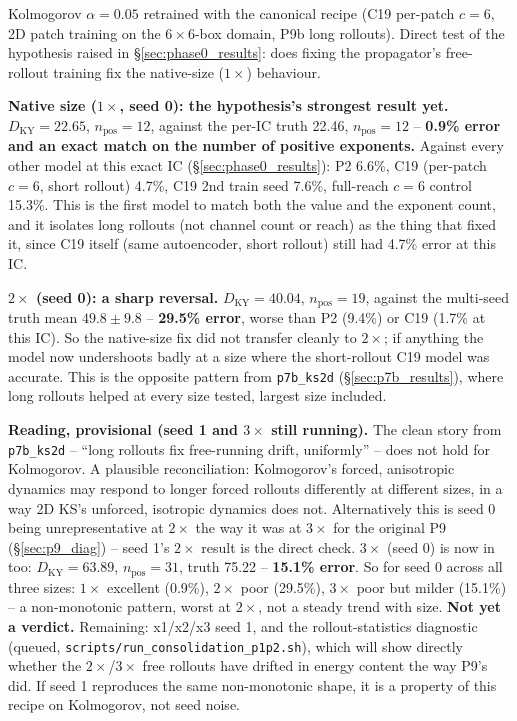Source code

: \documentclass[11pt]{article}
\begin{document}
Kolmogorov $\alpha{=}0.05$ retrained with the canonical recipe (C19
per-patch $c{=}6$, 2D patch training on the $6\times6$-box domain, P9b
long rollouts). Direct test of the hypothesis raised in
\S\ref{sec:phase0_results}: does fixing the propagator's free-rollout
training fix the native-size ($1\times$) behaviour.

\textbf{Native size ($1\times$, seed 0): the hypothesis's strongest
result yet.} $D_{\mathrm{KY}}=22.65$, $n_{\mathrm{pos}}{=}12$, against
the per-IC truth 22.46, $n_{\mathrm{pos}}{=}12$ -- \textbf{0.9\% error
and an exact match on the number of positive exponents.} Against every
other model at this exact IC (\S\ref{sec:phase0_results}): P2 6.6\%,
C19 (per-patch $c{=}6$, short rollout) 4.7\%, C19 2nd train seed 7.6\%,
full-reach $c{=}6$ control 15.3\%. This is the first model to match
both the value and the exponent count, and it isolates long rollouts
(not channel count or reach) as the thing that fixed it, since C19
itself (same autoencoder, short rollout) still had 4.7\% error at this
IC.

\textbf{$2\times$ (seed 0): a sharp reversal.} $D_{\mathrm{KY}}=40.04$,
$n_{\mathrm{pos}}{=}19$, against the multi-seed truth mean $49.8\pm9.8$
-- \textbf{29.5\% error}, worse than P2 (9.4\%) or C19 (1.7\% at this
IC). So the native-size fix did not transfer cleanly to $2\times$; if
anything the model now undershoots badly at a size where the
short-rollout C19 model was accurate. This is the opposite pattern from
\texttt{p7b\_ks2d} (\S\ref{sec:p7b_results}), where long rollouts helped
at every size tested, largest size included.

\textbf{Reading, provisional (seed 1 and $3\times$ still running).} The
clean story from \texttt{p7b\_ks2d} -- ``long rollouts fix free-running
drift, uniformly'' -- does not hold for Kolmogorov. A plausible
reconciliation: Kolmogorov's forced, anisotropic dynamics may respond to
longer forced rollouts differently at different sizes, in a way 2D KS's
unforced, isotropic dynamics does not. Alternatively this is seed 0
being unrepresentative at $2\times$ the way it was at $3\times$ for the
original P9 (\S\ref{sec:p9_diag}) -- seed 1's $2\times$ result is the
direct check. $3\times$ (seed 0) is now in too: $D_{\mathrm{KY}}=63.89$,
$n_{\mathrm{pos}}{=}31$, truth 75.22 -- \textbf{15.1\% error}. So for
seed 0 across all three sizes: $1\times$ excellent (0.9\%), $2\times$
poor (29.5\%), $3\times$ poor but milder (15.1\%) -- a non-monotonic
pattern, worst at $2\times$, not a steady trend with size. \textbf{Not
yet a verdict.} Remaining: x1/x2/x3 seed 1, and the rollout-statistics
diagnostic (queued, \texttt{scripts/run\_consolidation\_p1p2.sh}), which
will show directly whether the $2\times$/$3\times$ free rollouts have
drifted in energy content the way P9's did. If seed 1 reproduces the
same non-monotonic shape, it is a property of this recipe on
Kolmogorov, not seed noise.
\end{document}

========

> _Exercise goal_:
Could you print exactly the lines from the one containing "pattern, worst at" through the last line of the records above?

> _Written answer_:
pattern, worst at $2\times$, not a steady trend with size. \textbf{Not
yet a verdict.} Remaining: x1/x2/x3 seed 1, and the rollout-statistics
diagnostic (queued, \texttt{scripts/run\_consolidation\_p1p2.sh}), which
will show directly whether the $2\times$/$3\times$ free rollouts have
drifted in energy content the way P9's did. If seed 1 reproduces the
same non-monotonic shape, it is a property of this recipe on
Kolmogorov, not seed noise.
\end{document}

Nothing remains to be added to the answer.